**Dataset entries:**

────────────────

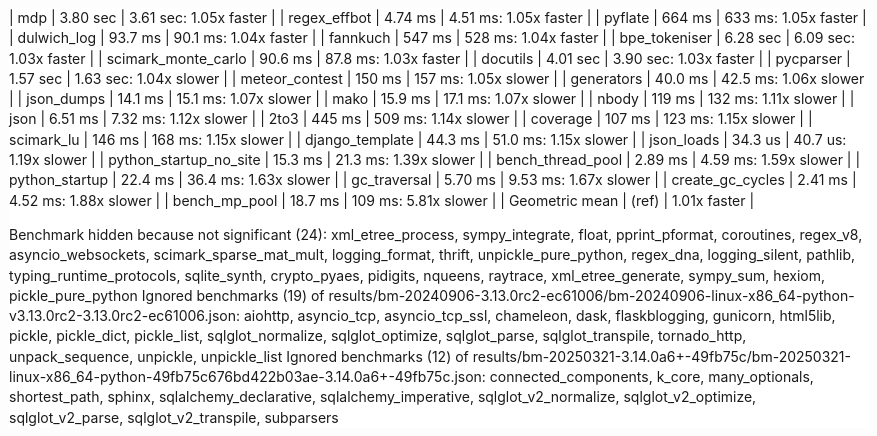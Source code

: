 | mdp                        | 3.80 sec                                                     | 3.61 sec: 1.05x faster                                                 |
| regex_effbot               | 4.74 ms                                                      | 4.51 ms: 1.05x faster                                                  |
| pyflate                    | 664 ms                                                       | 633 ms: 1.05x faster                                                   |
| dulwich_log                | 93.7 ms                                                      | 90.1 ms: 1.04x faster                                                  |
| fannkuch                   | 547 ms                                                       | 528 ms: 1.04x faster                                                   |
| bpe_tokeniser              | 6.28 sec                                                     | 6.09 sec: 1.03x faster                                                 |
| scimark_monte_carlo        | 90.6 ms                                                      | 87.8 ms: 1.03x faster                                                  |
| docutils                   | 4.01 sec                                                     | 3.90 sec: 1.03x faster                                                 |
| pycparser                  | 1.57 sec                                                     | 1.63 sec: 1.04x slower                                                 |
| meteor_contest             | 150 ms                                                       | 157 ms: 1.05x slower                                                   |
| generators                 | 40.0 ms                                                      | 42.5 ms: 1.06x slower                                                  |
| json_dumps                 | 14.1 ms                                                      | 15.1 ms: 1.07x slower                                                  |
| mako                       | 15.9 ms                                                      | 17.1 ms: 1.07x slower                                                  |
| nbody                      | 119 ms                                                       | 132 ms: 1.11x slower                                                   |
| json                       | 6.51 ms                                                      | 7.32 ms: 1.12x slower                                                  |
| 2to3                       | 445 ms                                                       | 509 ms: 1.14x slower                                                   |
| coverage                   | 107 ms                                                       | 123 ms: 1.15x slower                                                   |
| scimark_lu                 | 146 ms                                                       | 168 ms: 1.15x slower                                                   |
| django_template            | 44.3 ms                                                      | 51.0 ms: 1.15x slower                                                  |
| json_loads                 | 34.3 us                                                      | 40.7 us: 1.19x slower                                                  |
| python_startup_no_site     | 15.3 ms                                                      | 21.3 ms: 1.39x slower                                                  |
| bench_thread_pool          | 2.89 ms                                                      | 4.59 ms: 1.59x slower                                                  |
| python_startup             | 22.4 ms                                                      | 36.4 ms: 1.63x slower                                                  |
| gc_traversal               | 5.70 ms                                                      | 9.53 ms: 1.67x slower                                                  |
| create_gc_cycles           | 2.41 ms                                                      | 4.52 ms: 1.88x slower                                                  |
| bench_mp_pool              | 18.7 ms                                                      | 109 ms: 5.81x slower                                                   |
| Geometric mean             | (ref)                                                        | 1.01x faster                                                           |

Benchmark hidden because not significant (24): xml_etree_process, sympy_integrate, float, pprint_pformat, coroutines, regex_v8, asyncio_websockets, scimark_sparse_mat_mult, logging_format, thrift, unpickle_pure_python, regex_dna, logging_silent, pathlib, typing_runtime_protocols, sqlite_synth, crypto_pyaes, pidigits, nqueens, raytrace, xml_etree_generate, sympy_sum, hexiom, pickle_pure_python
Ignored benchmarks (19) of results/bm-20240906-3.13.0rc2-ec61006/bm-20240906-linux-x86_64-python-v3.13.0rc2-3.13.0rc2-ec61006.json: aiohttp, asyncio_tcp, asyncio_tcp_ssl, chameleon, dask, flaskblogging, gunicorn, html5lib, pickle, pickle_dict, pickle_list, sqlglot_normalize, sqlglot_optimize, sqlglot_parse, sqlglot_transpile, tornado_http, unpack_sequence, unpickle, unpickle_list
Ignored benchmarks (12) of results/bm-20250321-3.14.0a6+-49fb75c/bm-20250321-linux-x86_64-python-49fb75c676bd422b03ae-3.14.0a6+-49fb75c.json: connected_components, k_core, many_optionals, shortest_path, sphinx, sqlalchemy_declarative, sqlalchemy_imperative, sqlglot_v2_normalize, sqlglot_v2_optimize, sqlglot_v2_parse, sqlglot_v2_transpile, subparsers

────────────────

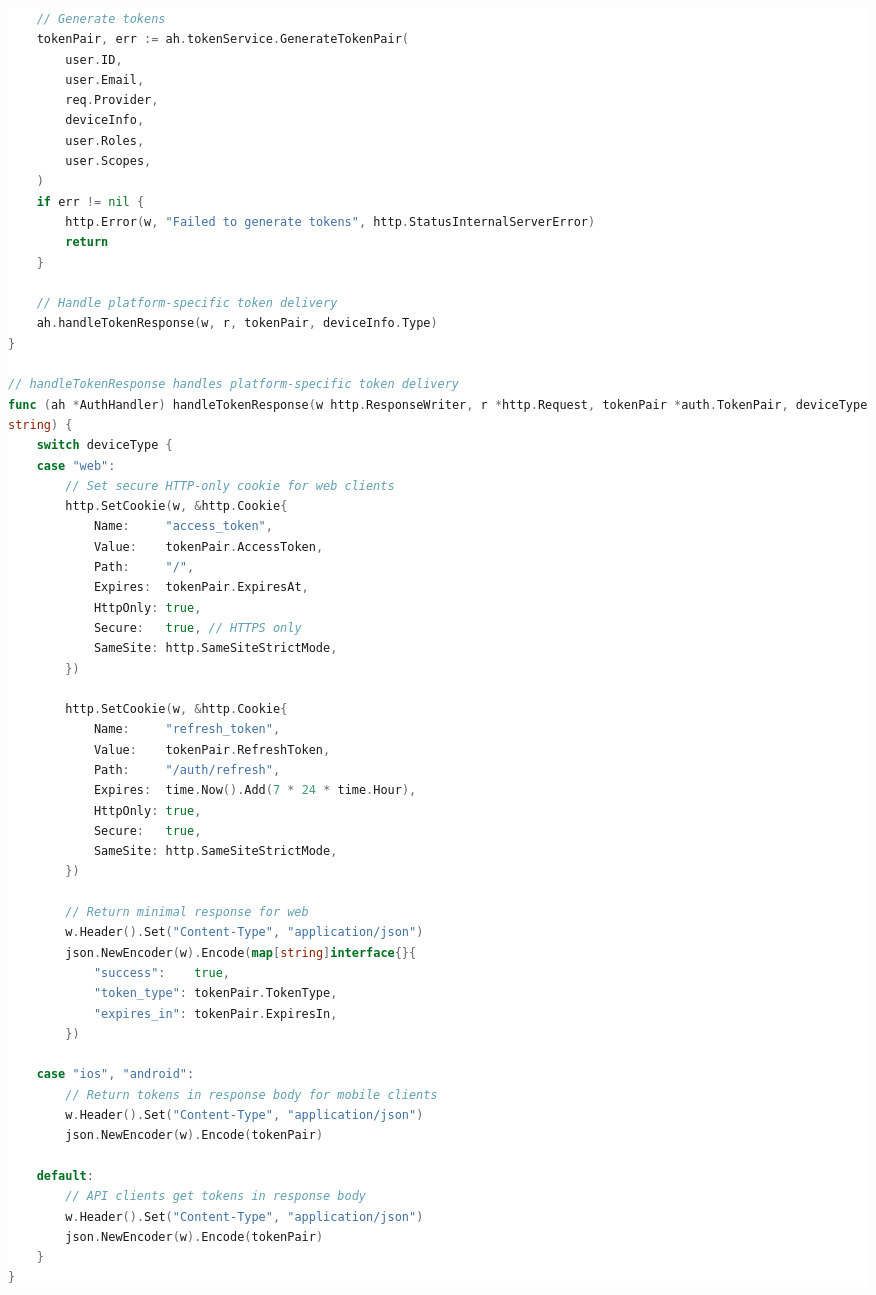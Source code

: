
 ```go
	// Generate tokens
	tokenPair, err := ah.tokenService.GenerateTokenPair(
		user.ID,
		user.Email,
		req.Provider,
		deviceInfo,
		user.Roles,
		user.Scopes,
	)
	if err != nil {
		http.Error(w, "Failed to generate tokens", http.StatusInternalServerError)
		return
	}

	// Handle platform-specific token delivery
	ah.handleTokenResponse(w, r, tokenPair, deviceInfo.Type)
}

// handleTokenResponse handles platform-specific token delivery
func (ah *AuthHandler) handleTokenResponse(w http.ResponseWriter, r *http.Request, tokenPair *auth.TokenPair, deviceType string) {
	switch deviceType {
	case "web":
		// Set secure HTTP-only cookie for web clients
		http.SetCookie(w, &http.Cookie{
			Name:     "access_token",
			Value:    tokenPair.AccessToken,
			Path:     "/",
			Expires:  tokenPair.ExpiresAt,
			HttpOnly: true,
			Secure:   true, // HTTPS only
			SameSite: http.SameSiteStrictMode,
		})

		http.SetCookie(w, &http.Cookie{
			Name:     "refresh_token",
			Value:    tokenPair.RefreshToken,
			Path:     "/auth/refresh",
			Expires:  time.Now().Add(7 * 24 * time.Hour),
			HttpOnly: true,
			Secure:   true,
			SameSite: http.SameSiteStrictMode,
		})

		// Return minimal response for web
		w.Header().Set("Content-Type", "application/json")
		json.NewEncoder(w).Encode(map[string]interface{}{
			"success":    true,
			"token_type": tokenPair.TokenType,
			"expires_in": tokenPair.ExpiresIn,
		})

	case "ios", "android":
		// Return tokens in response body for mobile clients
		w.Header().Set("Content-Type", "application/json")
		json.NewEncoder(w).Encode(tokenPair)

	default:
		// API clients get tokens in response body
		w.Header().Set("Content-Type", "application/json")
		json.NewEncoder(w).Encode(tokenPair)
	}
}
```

────────────────

**EXERCISE OBJECTIVE:** Write out exactly the lines above from the line with "509 ms: 1.14x" through the line with "168 ms: 1.15x", both of them included, and leave out all other lines.

**SOLUTION FOR THIS EXERCISE:**
| 2to3                       | 445 ms                                                       | 509 ms: 1.14x slower                                                   |
| coverage                   | 107 ms                                                       | 123 ms: 1.15x slower                                                   |
| scimark_lu                 | 146 ms                                                       | 168 ms: 1.15x slower                                                   |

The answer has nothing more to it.